(Listed records)
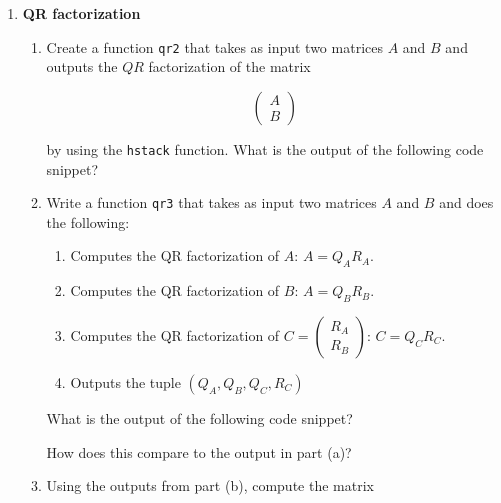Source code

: \documentclass{article}
\begin{document}
\pagestyle{fancy}
\begin{enumerate}

\item \textbf{QR factorization}
\begin{enumerate}
\item Create a function \texttt{qr2} that takes as input two matrices $A$ and $B$ and outputs the $QR$ factorization of the matrix 

\[
\begin{pmatrix} A \\ B\end{pmatrix}
\]

by using the \texttt{hstack} function.  What is the output of the following code snippet?

\vspace{0.5cm}


\end{enumerate}

\begin{enumerate}
\setcounter{enumii}{1}
\item Write a function \texttt{qr3} that takes as input two matrices $A$ and $B$ and does the following:

\begin{enumerate}
\item Computes the QR factorization of $A$: $A = Q_AR_A$.
\item Computes the QR factorization of $B$: $A = Q_BR_B$.
\item Computes the QR factorization of $C = \begin{pmatrix}R_A \\ R_B \end{pmatrix}$: $C = Q_CR_C$.
\item Outputs the tuple $(Q_A, Q_B, Q_C, R_C)$
\end{enumerate}

\vspace{0.5cm}

What is the output of the following code snippet?

\vspace{0.5cm}


How does this compare to the output in part (a)?

\end{enumerate}

\begin{enumerate}
\setcounter{enumii}{2}
\item Using the outputs from part (b), compute the matrix


\end{enumerate}
\end{enumerate}
\end{document}

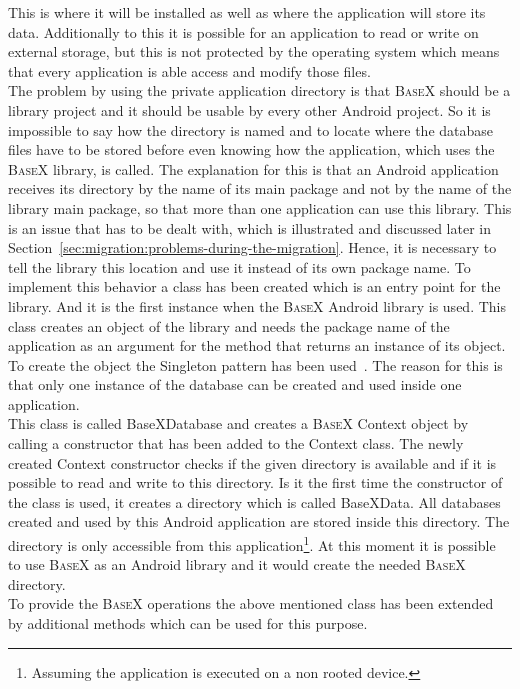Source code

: This is where it will be installed as well as where the application will store its data.
Additionally to this it is possible for an application to read or write on external storage, but this is not protected by the operating system which means that every application is able access and modify those files.\\
The problem by using the private application directory is that \textsc{BaseX} should be a library project and it should be usable by every other Android project.
So it is impossible to say how the directory is named and to locate where the database files have to be stored before even knowing how the application, which uses the \textsc{BaseX} library, is called.
The explanation for this is that an Android application receives its directory by the name of its main package and not by the name of the library main package, so that more than one application can use this library.
This is an issue that has to be dealt with, which is illustrated and discussed later in Section~\ref{sec:migration:problems-during-the-migration}.
Hence, it is necessary to tell the library this location and use it instead of its own package name.
To implement this behavior a class has been created which is an entry point for the library.
And it is the first instance when the \textsc{BaseX} Android library is used.
This class creates an object of the library and needs the package name of the application as an argument for the method that returns an instance of its object.
To create the object the Singleton pattern has been used~\cite{gamma2010entwurfsmuster}.
The reason for this is that only one instance of the database can be created and used inside one application.\\
This class is called \textsf{BaseXDatabase} and creates a \textsc{BaseX} Context object by calling a constructor that has been added to the Context class.
The newly created Context constructor checks if the given directory is available and if it is possible to read and write to this directory.
Is it the first time the constructor of the class is used, it creates a directory which is called \textsf{BaseXData}.
All databases created and used by this Android application are stored inside this directory.
The directory is only accessible from this application\footnote{Assuming the application is executed on a non rooted device.}.
At this moment it is possible to use \textsc{BaseX} as an Android library and it would create the needed \textsc{BaseX} directory.\\
To provide the \textsc{BaseX} operations the above mentioned class has been extended by additional methods which can be used for this purpose.
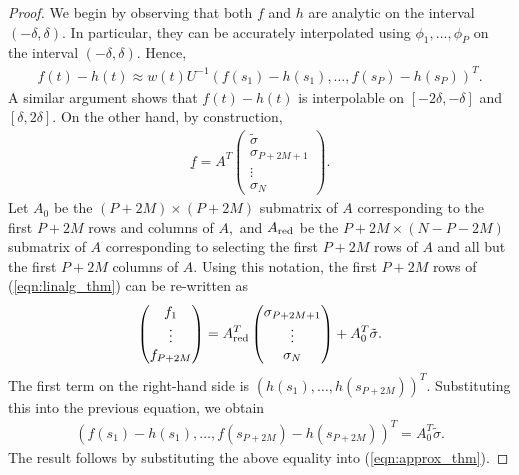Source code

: \begin{proof}
We begin by observing that both $f$ and $h$ are analytic on the interval $(-\delta,\delta).$ In particular, they can be accurately interpolated using $\phi_1,\dots,\phi_P$ on the interval $(-\delta,\delta).$ Hence,
\begin{align}\label{eqn:approx_thm}
f(t)-h(t) \approx w(t) U^{-1} (f(s_1)-h(s_1),\dots,f(s_P)-h(s_P))^T.
\end{align}
A similar argument shows that $f(t)-h(t)$ is interpolable on $[-2\delta,-\delta]$ and $[\delta,2\delta].$
On the other hand, by construction,
\begin{align}\label{eqn:linalg_thm}
\underline{f} = A^T \begin{pmatrix}\tilde{\sigma}\\ \sigma_{P+{2M+1}}\\ \vdots\\ \sigma_N\end{pmatrix}.
\end{align}
Let $A_0$ be the $(P+2M)\times (P+2M)$ submatrix of $A$ corresponding to the first $P+2M$ rows and columns of $A,$ and $A_{\rm red}$ be the $P+2M \times (N-P-2M)$  submatrix of $A$ corresponding to selecting the first $P+2M$ rows of $A$ and all but the first $P+2M$ columns of $A.$ Using this notation, the first $P+2M$ rows of (\ref{eqn:linalg_thm}) can be re-written as
\begin{align}
\begin{pmatrix}f_1\\\vdots \\ f_{P+2M}\end{pmatrix}  = A_{\rm red}^T \begin{pmatrix} \sigma_{P+2M+1}\\ \vdots\\ \sigma_N\end{pmatrix} + A_0^T \tilde{\sigma}.
\end{align}
The first term on the right-hand side is $(h(s_1),\dots,h(s_{P+2M}))^T.$ Substituting this into the previous equation, we obtain
\begin{align}
(f(s_1)-h(s_1),\dots,f(s_{P+2M})-h(s_{P+2M}))^T = A_0^T \tilde{\sigma}.
\end{align}
The result follows by substituting the above equality into (\ref{eqn:approx_thm}).
\end{proof}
(End Listed records)
Task prompt:
Bring together each line above where the string "every" turns up.

Answer:
Additionally to this it is possible for an application to read or write on external storage, but this is not protected by the operating system which means that every application is able access and modify those files.\\
The problem by using the private application directory is that \textsc{BaseX} should be a library project and it should be usable by every other Android project.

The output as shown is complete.